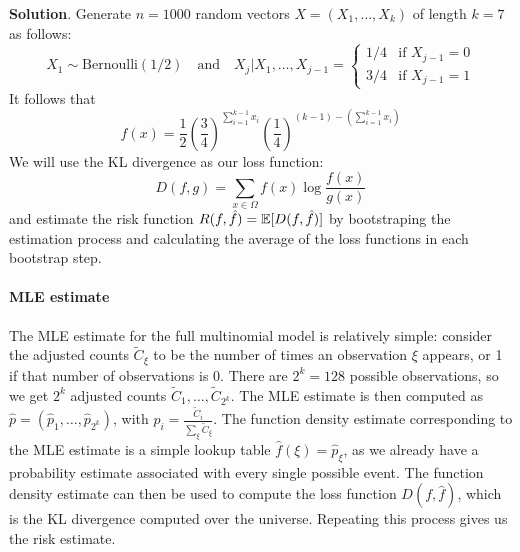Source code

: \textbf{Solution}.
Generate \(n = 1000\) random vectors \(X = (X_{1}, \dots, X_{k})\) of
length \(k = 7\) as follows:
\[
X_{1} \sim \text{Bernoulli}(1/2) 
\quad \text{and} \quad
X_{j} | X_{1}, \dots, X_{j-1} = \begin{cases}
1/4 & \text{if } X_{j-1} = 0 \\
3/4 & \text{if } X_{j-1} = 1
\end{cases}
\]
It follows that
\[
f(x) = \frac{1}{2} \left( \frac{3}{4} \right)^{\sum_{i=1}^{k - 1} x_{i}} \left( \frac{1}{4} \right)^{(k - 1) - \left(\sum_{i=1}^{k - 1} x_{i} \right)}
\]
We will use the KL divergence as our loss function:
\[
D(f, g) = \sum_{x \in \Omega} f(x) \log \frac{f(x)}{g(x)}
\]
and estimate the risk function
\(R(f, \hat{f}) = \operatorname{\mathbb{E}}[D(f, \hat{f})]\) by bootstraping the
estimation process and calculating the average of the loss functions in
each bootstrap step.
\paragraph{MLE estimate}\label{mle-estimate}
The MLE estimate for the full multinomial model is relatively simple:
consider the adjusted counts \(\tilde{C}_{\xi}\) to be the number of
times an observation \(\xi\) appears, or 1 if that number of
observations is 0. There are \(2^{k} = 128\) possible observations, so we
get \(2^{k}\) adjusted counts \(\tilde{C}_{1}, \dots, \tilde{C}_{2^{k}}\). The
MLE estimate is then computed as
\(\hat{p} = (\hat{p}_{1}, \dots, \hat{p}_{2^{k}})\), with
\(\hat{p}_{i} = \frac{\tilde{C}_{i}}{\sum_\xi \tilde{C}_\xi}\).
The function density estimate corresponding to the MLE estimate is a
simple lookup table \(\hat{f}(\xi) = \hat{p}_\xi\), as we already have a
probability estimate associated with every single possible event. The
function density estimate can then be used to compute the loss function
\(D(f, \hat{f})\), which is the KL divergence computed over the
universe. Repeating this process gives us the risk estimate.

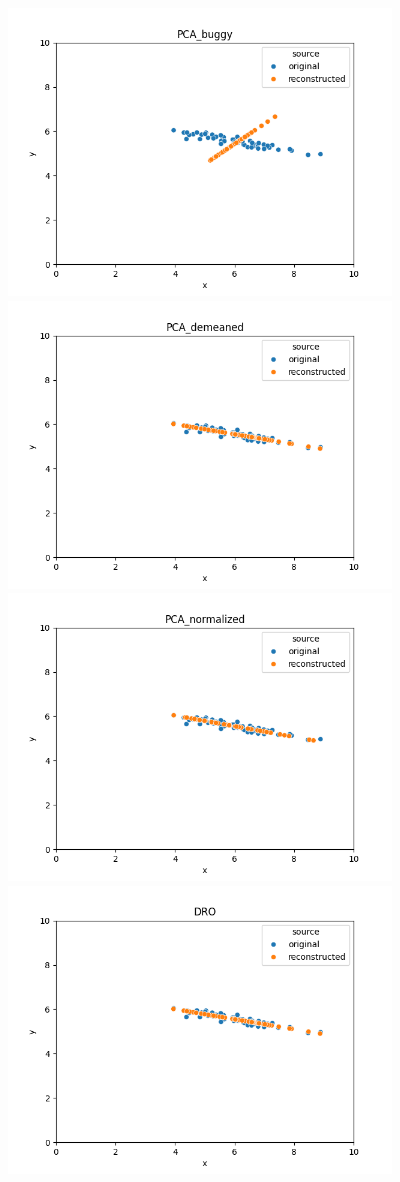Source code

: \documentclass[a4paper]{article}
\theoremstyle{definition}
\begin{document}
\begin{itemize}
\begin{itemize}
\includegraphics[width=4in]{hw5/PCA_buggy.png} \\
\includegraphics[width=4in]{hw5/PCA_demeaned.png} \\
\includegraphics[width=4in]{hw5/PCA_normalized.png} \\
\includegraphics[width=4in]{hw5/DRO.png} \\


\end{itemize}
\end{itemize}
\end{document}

┄┄┄┄┄┄

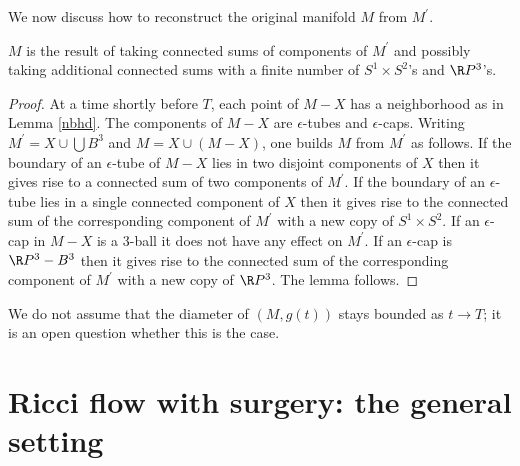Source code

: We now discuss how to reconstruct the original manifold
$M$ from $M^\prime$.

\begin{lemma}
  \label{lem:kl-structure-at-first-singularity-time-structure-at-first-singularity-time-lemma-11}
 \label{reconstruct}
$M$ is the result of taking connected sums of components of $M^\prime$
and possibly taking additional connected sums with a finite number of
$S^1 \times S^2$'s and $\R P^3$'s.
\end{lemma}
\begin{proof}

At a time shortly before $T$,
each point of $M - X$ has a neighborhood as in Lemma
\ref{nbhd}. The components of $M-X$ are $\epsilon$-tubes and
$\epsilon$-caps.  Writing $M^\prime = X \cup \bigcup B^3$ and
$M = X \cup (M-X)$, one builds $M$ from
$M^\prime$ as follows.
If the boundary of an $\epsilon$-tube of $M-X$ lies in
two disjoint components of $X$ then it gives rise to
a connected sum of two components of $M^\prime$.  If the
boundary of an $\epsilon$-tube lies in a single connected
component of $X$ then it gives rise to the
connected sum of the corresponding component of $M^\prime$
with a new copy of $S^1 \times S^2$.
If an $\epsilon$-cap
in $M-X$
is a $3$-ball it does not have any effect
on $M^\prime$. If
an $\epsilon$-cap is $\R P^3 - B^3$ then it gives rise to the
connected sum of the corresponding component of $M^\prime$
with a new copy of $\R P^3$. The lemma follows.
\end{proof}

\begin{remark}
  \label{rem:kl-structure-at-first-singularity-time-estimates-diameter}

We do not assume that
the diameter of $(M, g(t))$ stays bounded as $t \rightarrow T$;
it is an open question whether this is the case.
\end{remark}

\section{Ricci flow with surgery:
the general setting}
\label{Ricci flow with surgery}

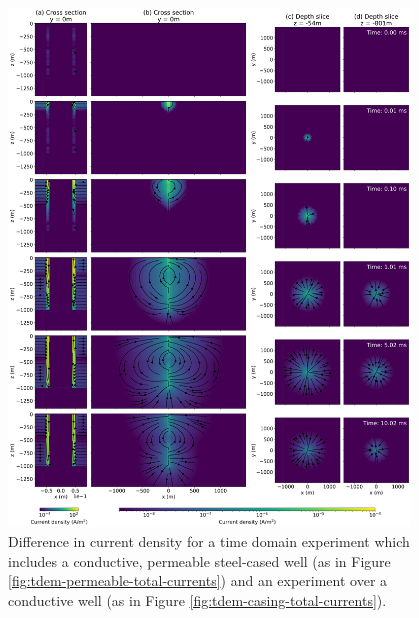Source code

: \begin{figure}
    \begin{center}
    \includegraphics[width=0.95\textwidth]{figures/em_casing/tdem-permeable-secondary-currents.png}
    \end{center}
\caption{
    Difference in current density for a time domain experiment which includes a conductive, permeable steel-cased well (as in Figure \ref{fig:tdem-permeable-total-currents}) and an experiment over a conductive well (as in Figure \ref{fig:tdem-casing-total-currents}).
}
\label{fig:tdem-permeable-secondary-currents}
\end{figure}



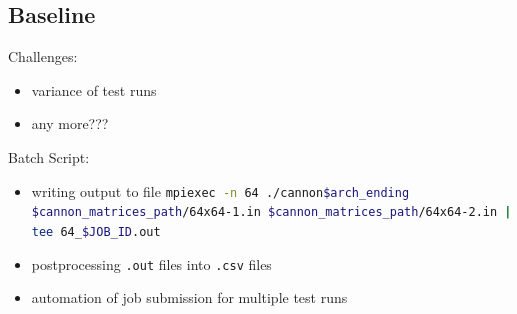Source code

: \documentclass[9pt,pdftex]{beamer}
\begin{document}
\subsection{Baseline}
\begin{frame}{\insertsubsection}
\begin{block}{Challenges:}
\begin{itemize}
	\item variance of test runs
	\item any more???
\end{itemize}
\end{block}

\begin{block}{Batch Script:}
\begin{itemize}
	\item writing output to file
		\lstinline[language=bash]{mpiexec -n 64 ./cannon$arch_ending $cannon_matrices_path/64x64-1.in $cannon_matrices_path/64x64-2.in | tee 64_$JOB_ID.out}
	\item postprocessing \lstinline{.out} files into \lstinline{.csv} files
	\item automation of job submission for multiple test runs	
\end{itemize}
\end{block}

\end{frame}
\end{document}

┄┄┄┄┄┄

▸ **ACTIVITY**
Search the data for "sums" and list every line in which it occurs.

▸ **SOLUTION**
$M$ is the result of taking connected sums of components of $M^\prime$
and possibly taking additional connected sums with a finite number of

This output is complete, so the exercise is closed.